Fiesta de la Sagrada Familia

Lecturas bíblicas. Eclo 3,3-7.14-17ª. Sal 127,1-5 (R/. «Dichoso el que teme al Señor y sigue sus caminos»). Col 3,12-21. Aleluya: Col 3,15a.16a (v. «Que la paz de Cristo actúe de árbitro…»). Lc 2,22-40.

Queridos hermanos y hermanas:

El domingo de la infraoctava de la Navidad es la fiesta de la Sagrada Familia, y nos invita a prestar la atención que demanda la palabra de Dios; ella ilumina el misterio del amor que da origen a la familia y sostiene la vida de todos sus miembros. La sagrada Escritura nos llama al respeto y consideración que los padres han de merecer de sus hijos, porque por lógico principio: «Dios hace al padre más respetable que a los hijos y afirma la autoridad de la prole sobre los hijos» (Eclo 3,2). Los padres son procreadores de los hijos y éstos les deben la vida, que dimana del amor conyugal de los padres. La verdadera religión —enseñan los profetas y los autores sapienciales— tiene una dimensión social insoslayable, sin ella el culto está vacío, dice Isaías. Entre los deberes que la revelación divina establece para con el prójimo el cuarto mandamiento de la ley incluye la honra del padre y de la madre, verdadera piedra angular de la religión bíblica (cf. Ex 20,12; Dt 5,16). Amar a los padres exige esta honra reconociendo en ellos la autoridad que Dios mismo les ha otorgado sobre la prole. Este amor lleva consigo la capacidad de excusa y perdón de sus defectos por parte de los hijos. En recompensa el hijo recibe la bendición de sus padres.  Es muy expresivo el texto del libro de los Proverbios: «A quien maldice a su padre y a su madre / se le apagará la lámpara en la oscuridad» (Prov 20,20)[1].

Amar a los padres exige esta honra reconociendo en ellos la autoridad que Dios mismo les ha otorgado sobre la prole. Este amor lleva consigo la capacidad de excusa y perdón de sus defectos por parte de los hijos.

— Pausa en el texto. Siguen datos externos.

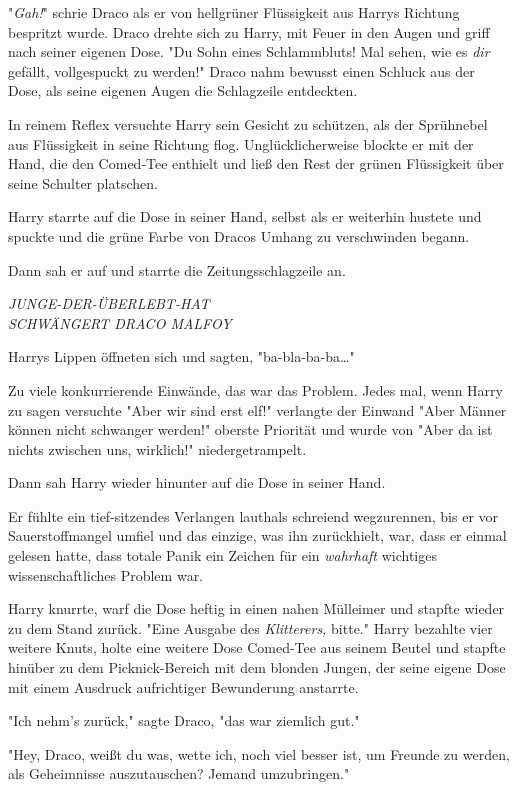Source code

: {"\emph{Gah!}" schrie Draco als er von hellgrüner Flüssigkeit aus Harrys Richtung bespritzt wurde. Draco drehte sich zu Harry, mit Feuer in den Augen und griff nach seiner eigenen Dose. "Du Sohn eines Schlammbluts! Mal sehen, wie es \emph{dir} gefällt, vollgespuckt zu werden!" Draco nahm bewusst einen Schluck aus der Dose, als seine eigenen Augen die Schlagzeile entdeckten.

In reinem Reflex versuchte Harry sein Gesicht zu schützen, als der Sprühnebel aus Flüssigkeit in seine Richtung flog. Unglücklicherweise blockte er mit der Hand, die den Comed-Tee enthielt und ließ den Rest der grünen Flüssigkeit über seine Schulter platschen.

Harry starrte auf die Dose in seiner Hand, selbst als er weiterhin hustete und spuckte und die grüne Farbe von Dracos Umhang zu verschwinden begann.

Dann sah er auf und starrte die Zeitungsschlagzeile an.

\emph{JUNGE-DER-ÜBERLEBT-HAT\\ SCHWÄNGERT DRACO MALFOY}

Harrys Lippen öffneten sich und sagten, "ba-bla-ba-ba…"

Zu viele konkurrierende Einwände, das war das Problem. Jedes mal, wenn Harry zu sagen versuchte "Aber wir sind erst elf!" verlangte der Einwand "Aber Männer können nicht schwanger werden!" oberste Priorität und wurde von "Aber da ist nichts zwischen uns, wirklich!" niedergetrampelt.

Dann sah Harry wieder hinunter auf die Dose in seiner Hand.

Er fühlte ein tief-sitzendes Verlangen lauthals schreiend wegzurennen, bis er vor Sauerstoffmangel umfiel und das einzige, was ihn zurückhielt, war, dass er einmal gelesen hatte, dass totale Panik ein Zeichen für ein \emph{wahrhaft} wichtiges wissenschaftliches Problem war.

Harry knurrte, warf die Dose heftig in einen nahen Mülleimer und stapfte wieder zu dem Stand zurück. "Eine Ausgabe des \emph{Klitterers,} bitte." Harry bezahlte vier weitere Knuts, holte eine weitere Dose Comed-Tee aus seinem Beutel und stapfte hinüber zu dem Picknick-Bereich mit dem blonden Jungen, der seine eigene Dose mit einem Ausdruck aufrichtiger Bewunderung anstarrte.

"Ich nehm's zurück," sagte Draco, "das war ziemlich gut."

"Hey, Draco, weißt du was, wette ich, noch viel besser ist, um Freunde zu werden, als Geheimnisse auszutauschen? Jemand umzubringen."

}
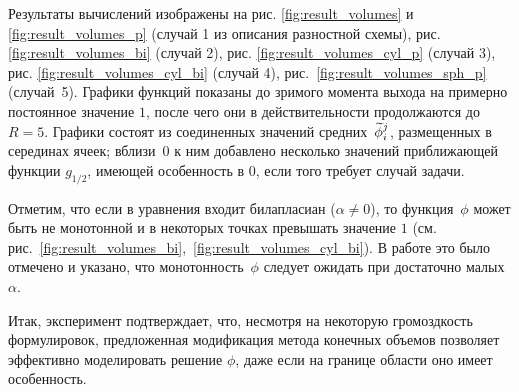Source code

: Результаты вычислений изображены на рис. \ref{fig:result_volumes} и \ref{fig:result_volumes_p} (случай 1 из описания разностной схемы), рис. \ref{fig:result_volumes_bi} (случай 2), рис. \ref{fig:result_volumes_cyl_p} (случай 3), рис. \ref{fig:result_volumes_cyl_bi} (случай 4), рис.~\ref{fig:result_volumes_sph_p} (случай~5). Графики функций показаны до зримого момента выхода на примерно постоянное значение $1$, после чего они в действительности продолжаются до $R = 5$. Графики состоят из соединенных значений средних~${\widetilde{\phi}}_i^j$, размещенных в серединах ячеек; вблизи~$0$ к ним добавлено несколько значений приближающей функции $g_{1/2}$, имеющей особенность в $0$, если того требует случай задачи.

Отметим, что если в уравнения входит билапласиан ($\alpha \neq 0$), то функция~$\phi$ может быть не монотонной и в некоторых точках превышать значение $1$ (см. рис.~\ref{fig:result_volumes_bi},~\ref{fig:result_volumes_cyl_bi}). В работе \cite{zipunova_higher_codimension} это было отмечено и указано, что монотонность~$\phi$ следует ожидать при достаточно малых $\alpha$.

Итак, эксперимент подтверждает, что, несмотря на некоторую громоздкость формулировок, предложенная модификация метода конечных объемов позволяет эффективно моделировать решение $\phi$, даже если на границе области оно имеет особенность.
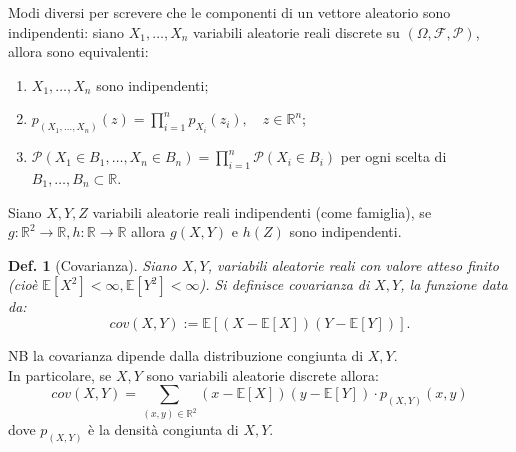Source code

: \documentclass{article}
\newtheorem{definition}{Def.}[section]
\begin{document}
Modi diversi per screvere che le componenti di un vettore aleatorio sono
indipendenti: siano $X_1, \dots, X_n$ variabili aleatorie reali discrete su 
$(\Omega, \mathcal{F, P})$, allora sono equivalenti:
\begin{enumerate}
	\item $X_1, \dots, X_n$ sono indipendenti;

	\item $p_{(X_1, \dots, X_n)}(z) = \prod_{i = 1}^n p_{X_i}(z_i), \quad z \in
			\mathbb{R}^n$;
	
	\item $
			\mathcal{P}(X_1 \in B_1, \dots, X_n \in B_n) = \prod_{i = 1}^n
			\mathcal{P}(X_i \in B_i) $
		per ogni scelta di $B_1, \dots, B_n \subset \mathbb{R}$.
\end{enumerate}

Siano $X, Y, Z$ variabili aleatorie reali indipendenti (come famiglia), se $g:
\mathbb{R}^2 \to \mathbb{R}, h: \mathbb{R} \to \mathbb{R}$ allora $g(X, Y)$ e
$h(Z)$ sono indipendenti.

\begin{definition}[Covarianza]
	Siano $X, Y$, variabili aleatorie reali con valore atteso finito (cioè
	$\mathbb{E}[X^2] < \infty, \mathbb{E}[Y^2] < \infty$). Si definisce covarianza
	di $X, Y$, la funzione data da:
	\begin{equation}
		cov(X, Y) := \mathbb{E}[(X - \mathbb{E}[X])(Y - \mathbb{E}[Y])].
	\end{equation}
\end{definition}
NB la covarianza dipende dalla distribuzione congiunta di $X, Y$.\\
In particolare, se $X, Y$ sono variabili aleatorie discrete allora:
\begin{equation*}
	cov(X, Y) = \sum_{(x, y) \in \mathbb{R}^2} (x - \mathbb{E}[X])(y - \mathbb{E}[Y])
	\cdot p_{(X, Y)}(x, y)
\end{equation*}
dove $p_{(X, Y)}$ è la densità congiunta di $X, Y$.\\
\end{document}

Esta honra de los padres por los hijos incluye la asistencia en su ancianidad y debilidad: «Hijo mío […], aunque flaquee su mente, ten indulgencia, no lo abochornes mientras viva» (v. 3,13). Conforme a la mentalidad de la antigua alianza, el respeto al padre alarga la vida, y a quien honra a su madre, el Señor le escucha (vv.  6-7). La asistencia a los padres, sobre todo en la vejez, es éticamente tan valorada que ni siquiera puede ser canjeada por el sostenimiento del culto. Jesús denunció con energía esta conducta que raya en la hipocresía a propósito del mandamiento de honrar padre y madre, que los adversarios de Jesús tratan de saltar con pretextos religiosos: «Pero vosotros decís: “Si uno dice al padre o a la madre: ‘Los bienes con que podría ayudarte son ofrenda sagrada’, ya no tiene que honrar a su padre o a su madre”. Y así invalidáis el mandato de Dios en nombre de vuestra tradición» (Mt 15,5-6).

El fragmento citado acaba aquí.